Some of my best work has come when I am focused. For a long time I thought of this as a shortcoming, because everyone around me was able to multitask, so that felt like a required skill. As, I have matured I have come to realize that multi tasking is not as cool as it looks, and that best output only comes from focus.

It becomes even more important as a founder for me to give focus to things that are important, and ignore all the white noise, because the output of the business depends on my decisions.

The book "It Does not have to be crazy at work" gave validation to this idea of mine. I would recommend reading it if you have the time.

Time is Money

You should value your time like you value money. Most of us tend to see time as an infinite resource, when the fact is that you probably have only 8-9 hours of good productive hours in a day. Which means you have to spend them very judiciously.

When you are constantly multi tasking, you are wasting precious time trying to context switch. Time that can be spent at the task at hand without having to context switch. Also, time spent focusing and making a good decision today, can save you a lot of money tomorrow, than making a decision just because you were pulled into a meeting without enough time to think about it.

14 hours days are not sustainable

To be honest I have done my fare share of crazy work hours and sleepless nights. When I introspect, none of them lead to good quality output. I have created some of the worst technical debts working at 2 AM high on caffeine. Now when I look at some code and ask why did I do that, the late night code check-in timestamp is probably the answer.

There is a reason that 7-8 hours of sleep is recommended for humans. Your mind needs rest, for it to make sound logical decisions. When you build a culture that expects people to constantly work long hours, eventually their productive and quality will go down.

You are measuring the wrong output

So, if long hours are not good for productivity and quality, why do a lot organizations still embrace it as a culture ? My simple answer, they are measuring the wrong output.

I have worked with enough managers, who used to measure productivity in terms of number of hours spent in office, and then wonder why the project had delays or so many bugs !! Simple because your measure of productivity does not guarantee efficient and quality output. The goal should be efficiency and quality of the output, than something as subjective as productivity.  If someone can deliver the most efficient and quality output with the time/cost constraints, why does it matter if they wrote 10 lines or 1000 lines of code, or if they spent 8 hours or 14 hours in office.

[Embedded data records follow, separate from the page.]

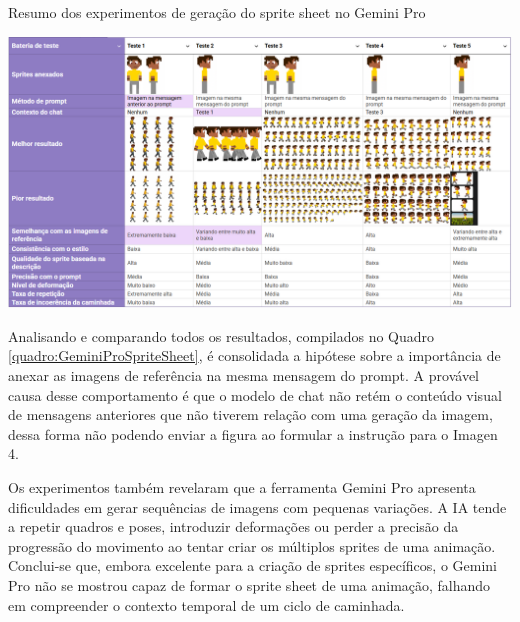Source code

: \begin{quadro}[htbp]
    \centering
    \caption{\small Resumo dos experimentos de geração do sprite sheet no Gemini Pro}
    \label{quadro:GeminiProSpriteSheet}
    \includegraphics[width=1\linewidth]{figs/geminiPro/tabela_geracao_sprite_sheet.PNG}
\end{quadro}


Analisando e comparando todos os resultados, compilados no Quadro \ref{quadro:GeminiProSpriteSheet}, é consolidada a hipótese sobre a importância de anexar as imagens de referência na mesma mensagem do prompt. A provável causa desse comportamento é que o modelo de chat não retém o conteúdo visual de mensagens anteriores que não tiverem relação com uma geração da imagem, dessa forma não podendo enviar a figura ao formular a instrução para o Imagen 4.

Os experimentos também revelaram que a ferramenta Gemini Pro apresenta dificuldades em gerar sequências de imagens com pequenas variações. A IA tende a repetir quadros e poses, introduzir deformações ou perder a precisão da progressão do movimento ao tentar criar os múltiplos sprites de uma animação. Conclui-se que, embora excelente para a criação de sprites específicos, o Gemini Pro não se mostrou capaz de formar o sprite sheet de uma animação, falhando em compreender o contexto temporal de um ciclo de caminhada.

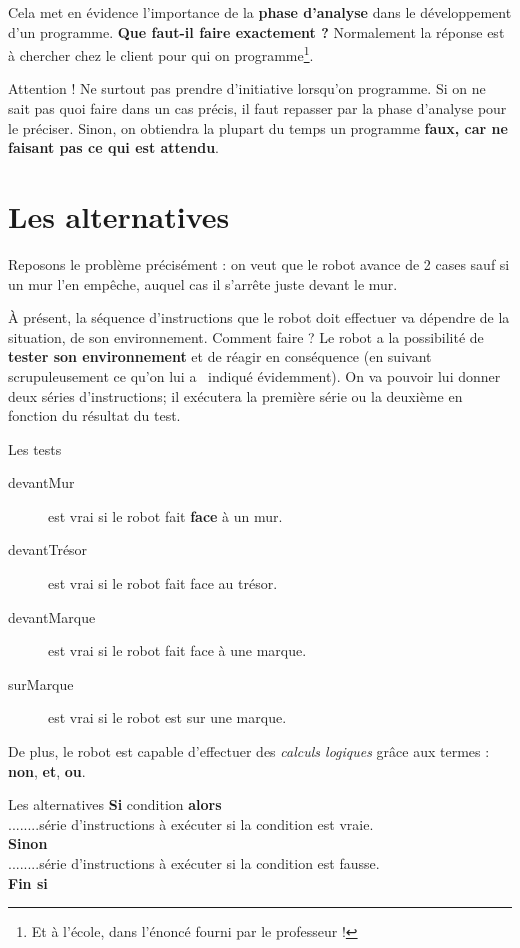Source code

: 	Cela met en évidence l'importance de la \textbf{phase
	d'analyse} dans le développement d'un
	programme. \textbf{Que faut-il faire exactement ?} Normalement la
	réponse est à chercher chez le client pour qui on programme\footnote{Et
	à l'école, dans l'énoncé fourni par
	le professeur ! }.
	
	Attention ! Ne surtout pas prendre d'initiative
	lorsqu'on programme. Si on ne sait pas quoi faire dans
	un cas précis, il faut repasser par la phase d'analyse
	pour le préciser. Sinon, on obtiendra la plupart du temps un programme
	\textbf{faux, car ne faisant pas ce qui est attendu}.

\section{Les alternatives}

	Reposons le problème précisément : on veut que le robot avance de 2
	cases sauf si un mur l'en empêche, auquel cas il
	s'arrête juste devant le mur.
	
	À présent, la séquence d'instructions que le robot doit
	effectuer va dépendre de la situation, de son environnement. Comment
	faire ? Le robot a la possibilité de \textbf{tester son environnement}
	et de réagir en conséquence (en suivant scrupuleusement ce
	qu'on lui a \ indiqué évidemment). On va pouvoir lui
	donner deux séries d'instructions; il exécutera la
	première série ou la deuxième en fonction du résultat du test.

	\begin{Emphase}{Les tests}
		\begin{description}
		\item[devantMur]
			est vrai si le robot fait \textbf{face} à un mur.
		\item[devantTrésor] 
			est vrai si le robot fait face au trésor.
		\item[devantMarque]
			est vrai si le robot fait face à une marque.
		\item[surMarque]
			est vrai si le robot est sur une marque.
		\end{description}
		De plus, le robot est capable d'effectuer des 
		\emph{calculs logiques} grâce aux termes :
		{\sffamily\textbf{non}, \textbf{et}, \textbf{ou}}.
	\end{Emphase}

	\begin{Emphase}{Les alternatives}
		{\sffamily\bfseries Si} condition {\sffamily\bfseries alors}
		\\{\color{white}........}série d'instructions à exécuter si la condition est vraie.
		\\{\sffamily\bfseries Sinon}
		\\{\color{white}........}série d'instructions à exécuter si la condition est fausse.
		\\{\sffamily\bfseries Fin si}
	\end{Emphase}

The calendar, emails and  chat hell !!

All the technology that has been built around communication, was supposed to make our life better. But, I think all it has done is make it worse. Why? Because people have stopped considering that the person on the other end of the communication might be focused on something else. Everyone expects that they send a message and get a response now.

Calendar invites are a probably the most abused of these technologies. Just because my calendar shows I am free 30 mins from now, does not mean you go ahead and schedule a meeting. For the most part I do no accept meeting invites that are scheduled the same day unless it is something extremely critical. Everything else can wait a few hours.

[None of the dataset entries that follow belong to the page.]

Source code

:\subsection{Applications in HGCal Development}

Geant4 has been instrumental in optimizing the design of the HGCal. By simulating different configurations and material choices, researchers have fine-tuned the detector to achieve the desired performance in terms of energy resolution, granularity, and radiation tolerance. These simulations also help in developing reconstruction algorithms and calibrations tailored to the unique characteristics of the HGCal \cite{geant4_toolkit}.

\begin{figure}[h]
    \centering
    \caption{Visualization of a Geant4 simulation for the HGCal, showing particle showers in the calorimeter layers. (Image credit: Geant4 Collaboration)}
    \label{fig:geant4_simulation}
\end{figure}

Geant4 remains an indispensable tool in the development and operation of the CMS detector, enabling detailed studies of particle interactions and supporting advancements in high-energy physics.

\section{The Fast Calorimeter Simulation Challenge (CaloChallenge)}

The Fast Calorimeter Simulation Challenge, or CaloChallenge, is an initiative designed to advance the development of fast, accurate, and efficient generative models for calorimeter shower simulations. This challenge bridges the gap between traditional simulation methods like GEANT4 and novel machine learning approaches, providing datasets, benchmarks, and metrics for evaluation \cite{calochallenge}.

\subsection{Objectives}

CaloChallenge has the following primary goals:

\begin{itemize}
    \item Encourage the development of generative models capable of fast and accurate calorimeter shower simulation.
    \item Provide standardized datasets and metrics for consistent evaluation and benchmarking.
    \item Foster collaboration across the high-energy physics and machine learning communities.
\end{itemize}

Do you really need a meeting for this ?

Meetings are another aspect of the modern work environment, which I think force people to lose focus, and try to be part of a discussion at a fixed point in time. A meeting which does not give its participants enough time to think before the discussion, and that ends without a decision is a waste of everyone's time. Also, a decision cannot be having another meeting to discuss the topic further !!!

Think before you schedule a meeting. If your discussion is not world ending, and you want people to think before they provide ideas, maybe give them time to respond to an email when they have bandwidth. You will probably get better output through an email, than the false sense of urgency to make a decision that a meeting forces. And then use a quick meeting to reach a consensus after you have had a thorough discussion about the topic over emails. And always end the meeting with a concrete decision, and next steps.

Todo Lists do not work !!

A list of things to do in the day gives me anxiety. I tried it for sometime to plan my day with lists, and tasks etc. What I realized eventually is that some tasks were either constantly getting pushed from one day to another or I would take shortcuts just because I could strike tasks out of my list. The reason for this is that Todo lists give a false sense of accomplishment by telling you that you have checked off all your tasks, and hence driving the goal to finish the tasks and not quality. It also forces you to meticulously plan each task, which is not practical. So, you plan your day and then realize that some task took more time, and that screws your plan for the day and makes you feel bad about that unfinished list at the end of the day.  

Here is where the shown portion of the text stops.